If a line in the entries below includes "left", show that line.

(Dataset entries)
:::

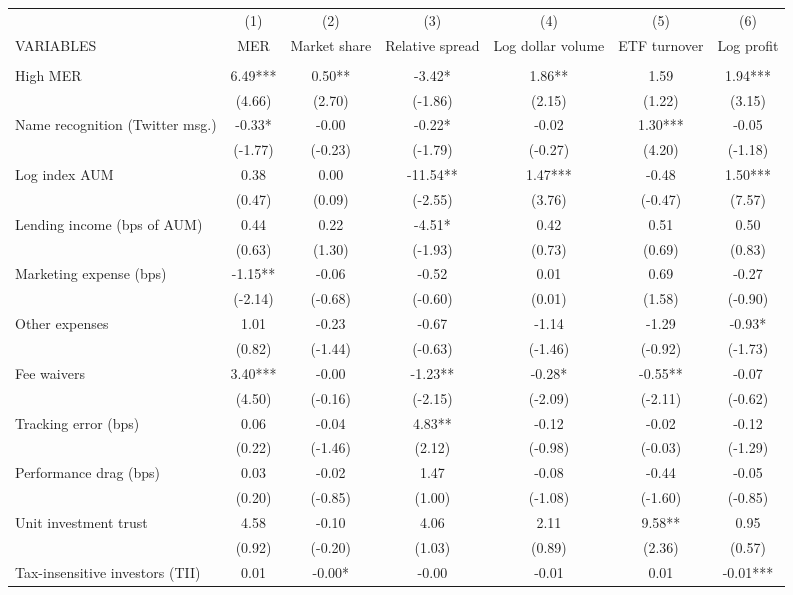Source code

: \documentclass[]{article}
\begin{document}
\begin{tabular}{lcccccc} \hline
 & (1) & (2) & (3) & (4) & (5) & (6) \\
VARIABLES & MER & Market share & Relative spread & Log dollar volume & ETF turnover & Log profit \\ \hline
 &  &  &  &  &  &  \\
High MER & 6.49*** & 0.50** & -3.42* & 1.86** & 1.59 & 1.94*** \\
 & (4.66) & (2.70) & (-1.86) & (2.15) & (1.22) & (3.15) \\
Name recognition (Twitter msg.) & -0.33* & -0.00 & -0.22* & -0.02 & 1.30*** & -0.05 \\
 & (-1.77) & (-0.23) & (-1.79) & (-0.27) & (4.20) & (-1.18) \\
Log index AUM & 0.38 & 0.00 & -11.54** & 1.47*** & -0.48 & 1.50*** \\
 & (0.47) & (0.09) & (-2.55) & (3.76) & (-0.47) & (7.57) \\
Lending income (bps of AUM) & 0.44 & 0.22 & -4.51* & 0.42 & 0.51 & 0.50 \\
 & (0.63) & (1.30) & (-1.93) & (0.73) & (0.69) & (0.83) \\
Marketing expense (bps) & -1.15** & -0.06 & -0.52 & 0.01 & 0.69 & -0.27 \\
 & (-2.14) & (-0.68) & (-0.60) & (0.01) & (1.58) & (-0.90) \\
Other expenses & 1.01 & -0.23 & -0.67 & -1.14 & -1.29 & -0.93* \\
 & (0.82) & (-1.44) & (-0.63) & (-1.46) & (-0.92) & (-1.73) \\
Fee waivers & 3.40*** & -0.00 & -1.23** & -0.28* & -0.55** & -0.07 \\
 & (4.50) & (-0.16) & (-2.15) & (-2.09) & (-2.11) & (-0.62) \\
Tracking error (bps) & 0.06 & -0.04 & 4.83** & -0.12 & -0.02 & -0.12 \\
 & (0.22) & (-1.46) & (2.12) & (-0.98) & (-0.03) & (-1.29) \\
Performance drag (bps) & 0.03 & -0.02 & 1.47 & -0.08 & -0.44 & -0.05 \\
 & (0.20) & (-0.85) & (1.00) & (-1.08) & (-1.60) & (-0.85) \\
Unit investment trust & 4.58 & -0.10 & 4.06 & 2.11 & 9.58** & 0.95 \\
 & (0.92) & (-0.20) & (1.03) & (0.89) & (2.36) & (0.57) \\
Tax-insensitive investors (TII) & 0.01 & -0.00* & -0.00 & -0.01 & 0.01 & -0.01*** \\

\end{tabular}
\end{document}
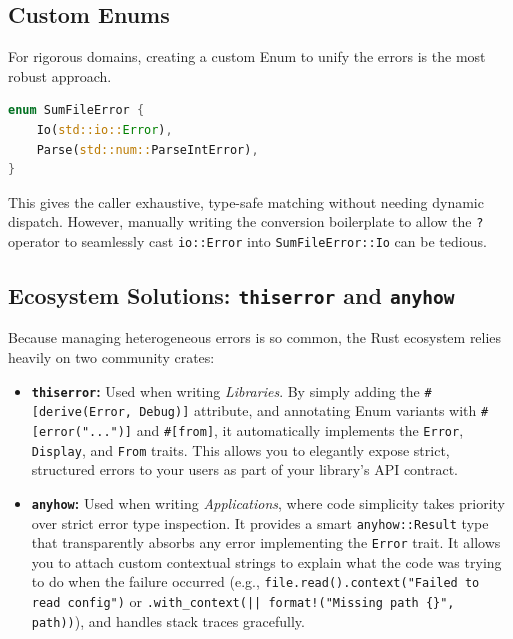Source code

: \subsection{Custom Enums}

For rigorous domains, creating a custom Enum to unify the errors is the most robust approach.

\begin{lstlisting}[language=Rust]
enum SumFileError {
    Io(std::io::Error),
    Parse(std::num::ParseIntError),
}
\end{lstlisting}

This gives the caller exhaustive, type-safe matching without needing dynamic dispatch. However, manually writing the conversion boilerplate to allow the \texttt{?} operator to seamlessly cast \texttt{io::Error} into \texttt{SumFileError::Io} can be tedious.

\subsection{Ecosystem Solutions: \texttt{thiserror} and \texttt{anyhow}}

Because managing heterogeneous errors is so common, the Rust ecosystem relies heavily on two community crates:

\begin{itemize}
    \item \textbf{\texttt{thiserror}:} Used when writing \emph{Libraries}. By simply adding the \texttt{\#[derive(Error, Debug)]} attribute, and annotating Enum variants with \texttt{\#[error("...")]} and \texttt{\#[from]}, it automatically implements the \texttt{Error}, \texttt{Display}, and \texttt{From} traits. This allows you to elegantly expose strict, structured errors to your users as part of your library's API contract.
    \item \textbf{\texttt{anyhow}:} Used when writing \emph{Applications}, where code simplicity takes priority over strict error type inspection. It provides a smart \texttt{anyhow::Result} type that transparently absorbs any error implementing the \texttt{Error} trait. It allows you to attach custom contextual strings to explain what the code was trying to do when the failure occurred (e.g., \texttt{file.read().context("Failed to read config")} or \texttt{.with\_context(|| format!("Missing path \{\}", path))}), and handles stack traces gracefully.
\end{itemize}

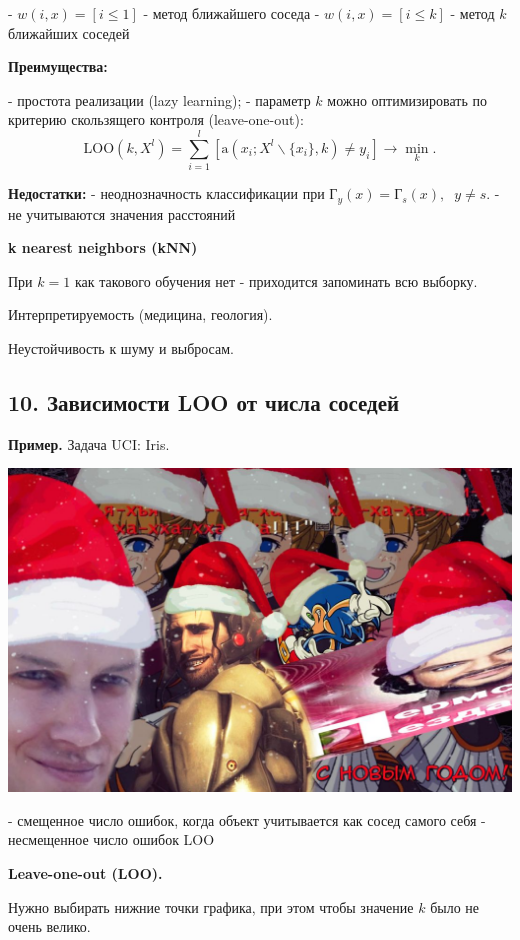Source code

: - $w(i,x) = [i \leqslant 1]$ - метод ближайшего соседа
- $w(i,x) = [i \leqslant k]$ - метод $k$ ближайших соседей

\textbf{Преимущества:}

- простота реализации (lazy learning);
- параметр $k$ можно оптимизировать по критерию скользящего контроля
(leave-one-out):
$$\text{LOO}{(k, X^l)} = \sum^l_{i=1}{\left[ \text{a}
{\left(x_i; X^l \backslash \lbrace x_i \rbrace, k \right)}
\neq y_i \right]} \rightarrow \min_k.$$

\textbf{Недостатки:}
- неоднозначность классификации при $Г_y(x) = Г_s(x), \;\; y \neq s$.
- не учитываются значения расстояний

\textbf{k nearest neighbors (kNN)}

При $k=1$ как такового обучения нет - приходится запоминать всю выборку.

Интерпретируемость (медицина, геология).

Неустойчивость к шуму и выбросам.

\subsection{10. Зависимости LOO от числа соседей}

\textbf{Пример.} Задача UCI: Iris.

\includegraphics[scale=0.3]{figures/samplefigure.jpg}

- смещенное число ошибок, когда объект
учитывается как сосед самого себя
- несмещенное число ошибок LOO

\textbf{Leave-one-out (LOO).}

Нужно выбирать нижние точки графика, при этом чтобы значение $k$ было не
очень велико.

:::

**Solved exercise:**
$$\text{LOO}{(k, X^l)} = \sum^l_{i=1}{\left[ \text{a}
{\left(x_i; X^l \backslash \lbrace x_i \rbrace, k \right)}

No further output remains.